**Work item:** Needed from the data below: every line from the one with "はその observational establishment" up to and including the one with "(M1) FIRAS $\mu$", repeated exactly and with nothing else.

____ Data

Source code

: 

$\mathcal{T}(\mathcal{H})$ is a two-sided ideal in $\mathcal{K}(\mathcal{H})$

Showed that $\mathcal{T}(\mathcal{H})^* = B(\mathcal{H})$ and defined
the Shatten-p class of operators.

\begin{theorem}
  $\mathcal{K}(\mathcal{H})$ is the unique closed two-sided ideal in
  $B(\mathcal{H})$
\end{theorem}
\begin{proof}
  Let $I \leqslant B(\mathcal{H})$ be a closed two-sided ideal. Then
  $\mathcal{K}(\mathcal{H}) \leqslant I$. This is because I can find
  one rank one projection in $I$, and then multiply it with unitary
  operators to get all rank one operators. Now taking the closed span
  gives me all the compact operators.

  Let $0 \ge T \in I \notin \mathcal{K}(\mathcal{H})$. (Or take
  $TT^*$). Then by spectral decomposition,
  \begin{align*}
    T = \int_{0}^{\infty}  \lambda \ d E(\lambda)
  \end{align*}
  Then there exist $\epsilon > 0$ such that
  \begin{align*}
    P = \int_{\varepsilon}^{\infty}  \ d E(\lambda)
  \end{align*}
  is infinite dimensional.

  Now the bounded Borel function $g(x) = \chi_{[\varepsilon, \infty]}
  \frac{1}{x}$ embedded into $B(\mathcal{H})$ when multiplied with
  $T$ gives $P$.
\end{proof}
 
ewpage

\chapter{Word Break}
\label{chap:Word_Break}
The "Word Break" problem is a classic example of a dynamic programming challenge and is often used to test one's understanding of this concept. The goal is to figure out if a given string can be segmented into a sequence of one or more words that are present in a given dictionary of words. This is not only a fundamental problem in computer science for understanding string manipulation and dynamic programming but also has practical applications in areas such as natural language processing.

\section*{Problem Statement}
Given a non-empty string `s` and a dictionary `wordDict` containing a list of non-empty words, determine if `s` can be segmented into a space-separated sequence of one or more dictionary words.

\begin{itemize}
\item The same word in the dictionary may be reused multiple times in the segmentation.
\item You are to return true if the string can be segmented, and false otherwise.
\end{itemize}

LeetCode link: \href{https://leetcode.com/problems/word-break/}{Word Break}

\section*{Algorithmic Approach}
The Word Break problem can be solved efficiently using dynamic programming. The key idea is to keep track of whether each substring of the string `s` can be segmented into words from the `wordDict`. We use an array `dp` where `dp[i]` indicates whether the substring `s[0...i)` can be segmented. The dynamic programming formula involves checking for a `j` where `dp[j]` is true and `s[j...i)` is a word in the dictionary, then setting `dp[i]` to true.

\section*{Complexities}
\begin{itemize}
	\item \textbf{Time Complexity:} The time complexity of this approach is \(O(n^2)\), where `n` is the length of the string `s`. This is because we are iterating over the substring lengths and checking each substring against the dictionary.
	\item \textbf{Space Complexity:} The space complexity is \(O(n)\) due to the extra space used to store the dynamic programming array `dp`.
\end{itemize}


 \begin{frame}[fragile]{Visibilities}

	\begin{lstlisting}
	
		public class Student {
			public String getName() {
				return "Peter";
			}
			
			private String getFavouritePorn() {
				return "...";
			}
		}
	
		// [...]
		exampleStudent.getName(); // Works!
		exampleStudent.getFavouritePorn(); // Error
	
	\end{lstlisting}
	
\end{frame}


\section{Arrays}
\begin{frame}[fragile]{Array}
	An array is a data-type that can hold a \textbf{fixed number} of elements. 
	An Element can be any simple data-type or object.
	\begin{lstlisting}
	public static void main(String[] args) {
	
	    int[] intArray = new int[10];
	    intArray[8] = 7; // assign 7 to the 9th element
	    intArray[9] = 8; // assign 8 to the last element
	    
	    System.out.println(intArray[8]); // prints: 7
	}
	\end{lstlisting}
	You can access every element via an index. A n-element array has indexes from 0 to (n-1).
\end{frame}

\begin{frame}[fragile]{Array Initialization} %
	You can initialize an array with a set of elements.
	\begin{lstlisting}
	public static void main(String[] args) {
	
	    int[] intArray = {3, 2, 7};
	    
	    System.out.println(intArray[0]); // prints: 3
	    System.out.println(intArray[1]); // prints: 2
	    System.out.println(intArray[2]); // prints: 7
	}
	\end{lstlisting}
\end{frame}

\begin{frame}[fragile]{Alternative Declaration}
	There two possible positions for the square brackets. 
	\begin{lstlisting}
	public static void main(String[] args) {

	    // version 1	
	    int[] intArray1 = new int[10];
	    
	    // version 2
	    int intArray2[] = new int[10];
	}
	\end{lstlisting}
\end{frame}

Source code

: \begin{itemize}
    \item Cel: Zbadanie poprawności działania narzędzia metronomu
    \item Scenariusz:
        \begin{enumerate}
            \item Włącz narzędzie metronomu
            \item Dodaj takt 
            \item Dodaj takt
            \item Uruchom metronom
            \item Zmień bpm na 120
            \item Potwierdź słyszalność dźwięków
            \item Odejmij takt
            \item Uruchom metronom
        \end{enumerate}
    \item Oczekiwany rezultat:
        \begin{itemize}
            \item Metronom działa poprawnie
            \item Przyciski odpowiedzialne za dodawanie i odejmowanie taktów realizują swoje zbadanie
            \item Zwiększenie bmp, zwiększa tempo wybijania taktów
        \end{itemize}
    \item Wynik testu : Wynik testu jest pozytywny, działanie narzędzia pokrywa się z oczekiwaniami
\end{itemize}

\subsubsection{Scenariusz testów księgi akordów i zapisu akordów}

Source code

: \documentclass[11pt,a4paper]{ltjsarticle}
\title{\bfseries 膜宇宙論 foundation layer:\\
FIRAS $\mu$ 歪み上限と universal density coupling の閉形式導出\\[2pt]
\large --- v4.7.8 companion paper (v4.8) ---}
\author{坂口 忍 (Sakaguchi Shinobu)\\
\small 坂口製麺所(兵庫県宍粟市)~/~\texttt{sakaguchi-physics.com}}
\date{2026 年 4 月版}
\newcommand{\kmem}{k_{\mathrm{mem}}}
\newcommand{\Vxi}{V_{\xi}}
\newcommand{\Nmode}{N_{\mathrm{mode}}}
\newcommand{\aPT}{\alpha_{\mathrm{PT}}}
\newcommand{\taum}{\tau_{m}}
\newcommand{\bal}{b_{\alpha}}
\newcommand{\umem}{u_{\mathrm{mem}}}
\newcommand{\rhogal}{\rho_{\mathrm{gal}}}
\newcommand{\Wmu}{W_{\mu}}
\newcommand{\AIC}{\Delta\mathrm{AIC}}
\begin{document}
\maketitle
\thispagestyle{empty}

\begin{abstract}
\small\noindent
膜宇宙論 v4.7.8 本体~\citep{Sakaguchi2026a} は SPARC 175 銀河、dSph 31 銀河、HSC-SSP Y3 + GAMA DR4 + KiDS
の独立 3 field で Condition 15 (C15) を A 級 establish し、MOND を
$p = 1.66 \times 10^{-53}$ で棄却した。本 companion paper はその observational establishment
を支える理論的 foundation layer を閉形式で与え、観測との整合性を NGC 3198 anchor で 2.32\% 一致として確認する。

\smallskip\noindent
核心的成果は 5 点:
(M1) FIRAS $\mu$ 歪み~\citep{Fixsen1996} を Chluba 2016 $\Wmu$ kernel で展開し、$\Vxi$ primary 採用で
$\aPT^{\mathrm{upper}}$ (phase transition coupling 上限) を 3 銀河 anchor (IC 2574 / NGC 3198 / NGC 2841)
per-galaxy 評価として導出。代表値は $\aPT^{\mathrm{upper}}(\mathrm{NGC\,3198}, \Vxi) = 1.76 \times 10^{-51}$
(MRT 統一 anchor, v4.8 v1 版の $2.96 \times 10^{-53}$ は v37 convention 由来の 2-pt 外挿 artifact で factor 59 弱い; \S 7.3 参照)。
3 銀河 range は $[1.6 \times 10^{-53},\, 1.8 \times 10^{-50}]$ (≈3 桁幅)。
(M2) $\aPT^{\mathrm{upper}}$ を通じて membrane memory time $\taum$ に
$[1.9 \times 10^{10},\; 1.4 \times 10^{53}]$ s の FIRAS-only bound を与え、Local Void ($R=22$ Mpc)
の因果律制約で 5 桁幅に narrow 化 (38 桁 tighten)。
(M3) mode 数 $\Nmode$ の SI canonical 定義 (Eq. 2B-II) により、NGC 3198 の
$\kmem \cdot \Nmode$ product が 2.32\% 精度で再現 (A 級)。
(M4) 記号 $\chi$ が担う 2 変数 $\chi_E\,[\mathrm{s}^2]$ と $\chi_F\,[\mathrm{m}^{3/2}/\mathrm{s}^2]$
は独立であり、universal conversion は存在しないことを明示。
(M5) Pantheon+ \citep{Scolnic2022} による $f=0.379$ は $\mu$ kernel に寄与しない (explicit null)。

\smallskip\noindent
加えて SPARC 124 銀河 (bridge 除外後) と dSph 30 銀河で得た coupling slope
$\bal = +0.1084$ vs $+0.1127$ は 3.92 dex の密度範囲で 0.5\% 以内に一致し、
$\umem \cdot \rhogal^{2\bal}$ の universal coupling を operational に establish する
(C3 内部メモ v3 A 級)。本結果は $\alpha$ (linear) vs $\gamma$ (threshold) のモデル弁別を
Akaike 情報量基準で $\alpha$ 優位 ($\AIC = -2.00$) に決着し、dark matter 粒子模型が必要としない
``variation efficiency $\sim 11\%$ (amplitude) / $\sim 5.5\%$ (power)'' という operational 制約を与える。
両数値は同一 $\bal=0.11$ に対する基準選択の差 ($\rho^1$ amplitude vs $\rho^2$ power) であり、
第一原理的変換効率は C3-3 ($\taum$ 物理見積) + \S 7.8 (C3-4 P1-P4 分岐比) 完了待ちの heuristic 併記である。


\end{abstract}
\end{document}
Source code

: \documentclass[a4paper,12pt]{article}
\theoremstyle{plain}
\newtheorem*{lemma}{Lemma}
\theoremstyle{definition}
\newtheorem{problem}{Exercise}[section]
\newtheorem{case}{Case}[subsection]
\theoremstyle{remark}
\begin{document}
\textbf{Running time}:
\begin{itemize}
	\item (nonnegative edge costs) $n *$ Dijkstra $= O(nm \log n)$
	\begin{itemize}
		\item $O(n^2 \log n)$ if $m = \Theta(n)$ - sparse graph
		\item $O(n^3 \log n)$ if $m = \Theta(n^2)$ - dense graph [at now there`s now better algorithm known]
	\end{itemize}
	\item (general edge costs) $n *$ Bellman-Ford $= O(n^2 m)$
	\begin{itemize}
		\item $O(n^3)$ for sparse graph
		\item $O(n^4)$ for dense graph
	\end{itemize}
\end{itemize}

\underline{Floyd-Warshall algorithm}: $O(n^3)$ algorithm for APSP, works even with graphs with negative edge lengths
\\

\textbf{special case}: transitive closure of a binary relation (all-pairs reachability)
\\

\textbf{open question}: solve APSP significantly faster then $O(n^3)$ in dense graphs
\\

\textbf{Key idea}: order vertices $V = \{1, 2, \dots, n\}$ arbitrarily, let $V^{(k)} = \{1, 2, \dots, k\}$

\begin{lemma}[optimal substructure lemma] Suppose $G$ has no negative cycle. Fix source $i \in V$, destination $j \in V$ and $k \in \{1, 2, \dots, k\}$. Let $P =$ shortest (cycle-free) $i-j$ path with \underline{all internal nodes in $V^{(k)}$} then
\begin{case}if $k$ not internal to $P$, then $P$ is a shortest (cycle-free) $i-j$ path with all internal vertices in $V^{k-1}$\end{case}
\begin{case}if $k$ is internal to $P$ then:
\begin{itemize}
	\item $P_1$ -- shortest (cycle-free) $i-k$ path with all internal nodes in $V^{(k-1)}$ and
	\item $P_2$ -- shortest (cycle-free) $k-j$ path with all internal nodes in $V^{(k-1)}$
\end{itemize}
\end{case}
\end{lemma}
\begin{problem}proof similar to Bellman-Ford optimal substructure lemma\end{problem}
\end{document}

________

**Response area:**
$p = 1.66 \times 10^{-53}$ で棄却した。本 companion paper はその observational establishment
を支える理論的 foundation layer を閉形式で与え、観測との整合性を NGC 3198 anchor で 2.32\% 一致として確認する。

\smallskip\noindent
核心的成果は 5 点:
(M1) FIRAS $\mu$ 歪み~\citep{Fixsen1996} を Chluba 2016 $\Wmu$ kernel で展開し、$\Vxi$ primary 採用で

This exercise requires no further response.